- EXERCISE BRIEF: Restate the data below word for word, keeping each line intact.

- LISTED ENTRIES:
*** Begin section ***

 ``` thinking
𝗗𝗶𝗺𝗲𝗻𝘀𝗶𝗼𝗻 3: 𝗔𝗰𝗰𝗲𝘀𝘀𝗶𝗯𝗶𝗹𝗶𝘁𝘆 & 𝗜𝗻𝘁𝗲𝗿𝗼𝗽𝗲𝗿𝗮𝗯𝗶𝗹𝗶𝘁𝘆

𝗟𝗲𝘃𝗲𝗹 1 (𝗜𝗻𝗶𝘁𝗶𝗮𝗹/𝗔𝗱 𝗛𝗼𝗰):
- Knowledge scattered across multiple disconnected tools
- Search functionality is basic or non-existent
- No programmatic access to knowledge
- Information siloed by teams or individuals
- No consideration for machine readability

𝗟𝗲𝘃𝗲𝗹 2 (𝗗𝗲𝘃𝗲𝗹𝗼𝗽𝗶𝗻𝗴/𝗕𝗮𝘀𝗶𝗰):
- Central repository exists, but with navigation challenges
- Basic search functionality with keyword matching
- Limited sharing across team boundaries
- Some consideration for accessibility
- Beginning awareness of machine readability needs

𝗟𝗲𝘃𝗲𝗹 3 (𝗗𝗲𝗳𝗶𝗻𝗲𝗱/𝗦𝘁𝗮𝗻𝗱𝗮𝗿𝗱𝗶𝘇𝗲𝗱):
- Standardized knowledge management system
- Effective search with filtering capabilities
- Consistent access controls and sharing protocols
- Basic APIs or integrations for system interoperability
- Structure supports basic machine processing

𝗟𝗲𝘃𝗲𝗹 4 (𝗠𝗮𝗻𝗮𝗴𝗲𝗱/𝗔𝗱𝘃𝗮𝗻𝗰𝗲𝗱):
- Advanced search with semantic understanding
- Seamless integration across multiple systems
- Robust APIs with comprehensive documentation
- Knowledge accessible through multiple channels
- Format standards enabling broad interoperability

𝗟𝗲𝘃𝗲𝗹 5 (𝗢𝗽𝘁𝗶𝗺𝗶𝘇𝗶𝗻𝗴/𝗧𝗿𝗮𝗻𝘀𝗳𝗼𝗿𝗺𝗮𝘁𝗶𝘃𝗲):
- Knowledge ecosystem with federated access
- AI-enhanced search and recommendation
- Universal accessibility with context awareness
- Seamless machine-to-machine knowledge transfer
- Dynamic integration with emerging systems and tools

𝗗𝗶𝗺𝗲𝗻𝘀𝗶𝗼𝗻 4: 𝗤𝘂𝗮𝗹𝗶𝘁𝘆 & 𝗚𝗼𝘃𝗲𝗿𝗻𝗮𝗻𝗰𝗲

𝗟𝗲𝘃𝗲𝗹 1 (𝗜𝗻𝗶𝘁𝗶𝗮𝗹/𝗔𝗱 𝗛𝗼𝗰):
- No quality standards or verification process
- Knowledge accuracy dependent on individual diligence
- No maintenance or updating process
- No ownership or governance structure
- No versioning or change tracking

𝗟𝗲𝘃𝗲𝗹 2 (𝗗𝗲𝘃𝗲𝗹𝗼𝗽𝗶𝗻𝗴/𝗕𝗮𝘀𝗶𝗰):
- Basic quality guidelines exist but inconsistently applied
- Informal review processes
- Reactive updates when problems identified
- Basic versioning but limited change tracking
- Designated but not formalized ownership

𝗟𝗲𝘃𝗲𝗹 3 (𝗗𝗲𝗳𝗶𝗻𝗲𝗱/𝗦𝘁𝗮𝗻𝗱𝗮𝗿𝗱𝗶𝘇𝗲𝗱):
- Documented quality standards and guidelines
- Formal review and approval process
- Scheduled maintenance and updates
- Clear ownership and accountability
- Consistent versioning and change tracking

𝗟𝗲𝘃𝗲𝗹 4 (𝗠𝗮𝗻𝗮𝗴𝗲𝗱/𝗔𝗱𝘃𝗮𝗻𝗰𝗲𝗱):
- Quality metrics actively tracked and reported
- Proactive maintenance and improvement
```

*** End section ***

- SOLUTION BELOW:
 ``` thinking
𝗗𝗶𝗺𝗲𝗻𝘀𝗶𝗼𝗻 3: 𝗔𝗰𝗰𝗲𝘀𝘀𝗶𝗯𝗶𝗹𝗶𝘁𝘆 & 𝗜𝗻𝘁𝗲𝗿𝗼𝗽𝗲𝗿𝗮𝗯𝗶𝗹𝗶𝘁𝘆

𝗟𝗲𝘃𝗲𝗹 1 (𝗜𝗻𝗶𝘁𝗶𝗮𝗹/𝗔𝗱 𝗛𝗼𝗰):
- Knowledge scattered across multiple disconnected tools
- Search functionality is basic or non-existent
- No programmatic access to knowledge
- Information siloed by teams or individuals
- No consideration for machine readability

𝗟𝗲𝘃𝗲𝗹 2 (𝗗𝗲𝘃𝗲𝗹𝗼𝗽𝗶𝗻𝗴/𝗕𝗮𝘀𝗶𝗰):
- Central repository exists, but with navigation challenges
- Basic search functionality with keyword matching
- Limited sharing across team boundaries
- Some consideration for accessibility
- Beginning awareness of machine readability needs

𝗟𝗲𝘃𝗲𝗹 3 (𝗗𝗲𝗳𝗶𝗻𝗲𝗱/𝗦𝘁𝗮𝗻𝗱𝗮𝗿𝗱𝗶𝘇𝗲𝗱):
- Standardized knowledge management system
- Effective search with filtering capabilities
- Consistent access controls and sharing protocols
- Basic APIs or integrations for system interoperability
- Structure supports basic machine processing

𝗟𝗲𝘃𝗲𝗹 4 (𝗠𝗮𝗻𝗮𝗴𝗲𝗱/𝗔𝗱𝘃𝗮𝗻𝗰𝗲𝗱):
- Advanced search with semantic understanding
- Seamless integration across multiple systems
- Robust APIs with comprehensive documentation
- Knowledge accessible through multiple channels
- Format standards enabling broad interoperability

𝗟𝗲𝘃𝗲𝗹 5 (𝗢𝗽𝘁𝗶𝗺𝗶𝘇𝗶𝗻𝗴/𝗧𝗿𝗮𝗻𝘀𝗳𝗼𝗿𝗺𝗮𝘁𝗶𝘃𝗲):
- Knowledge ecosystem with federated access
- AI-enhanced search and recommendation
- Universal accessibility with context awareness
- Seamless machine-to-machine knowledge transfer
- Dynamic integration with emerging systems and tools

𝗗𝗶𝗺𝗲𝗻𝘀𝗶𝗼𝗻 4: 𝗤𝘂𝗮𝗹𝗶𝘁𝘆 & 𝗚𝗼𝘃𝗲𝗿𝗻𝗮𝗻𝗰𝗲

𝗟𝗲𝘃𝗲𝗹 1 (𝗜𝗻𝗶𝘁𝗶𝗮𝗹/𝗔𝗱 𝗛𝗼𝗰):
- No quality standards or verification process
- Knowledge accuracy dependent on individual diligence
- No maintenance or updating process
- No ownership or governance structure
- No versioning or change tracking

𝗟𝗲𝘃𝗲𝗹 2 (𝗗𝗲𝘃𝗲𝗹𝗼𝗽𝗶𝗻𝗴/𝗕𝗮𝘀𝗶𝗰):
- Basic quality guidelines exist but inconsistently applied
- Informal review processes
- Reactive updates when problems identified
- Basic versioning but limited change tracking
- Designated but not formalized ownership

𝗟𝗲𝘃𝗲𝗹 3 (𝗗𝗲𝗳𝗶𝗻𝗲𝗱/𝗦𝘁𝗮𝗻𝗱𝗮𝗿𝗱𝗶𝘇𝗲𝗱):
- Documented quality standards and guidelines
- Formal review and approval process
- Scheduled maintenance and updates
- Clear ownership and accountability
- Consistent versioning and change tracking

𝗟𝗲𝘃𝗲𝗹 4 (𝗠𝗮𝗻𝗮𝗴𝗲𝗱/𝗔𝗱𝘃𝗮𝗻𝗰𝗲𝗱):
- Quality metrics actively tracked and reported
- Proactive maintenance and improvement
```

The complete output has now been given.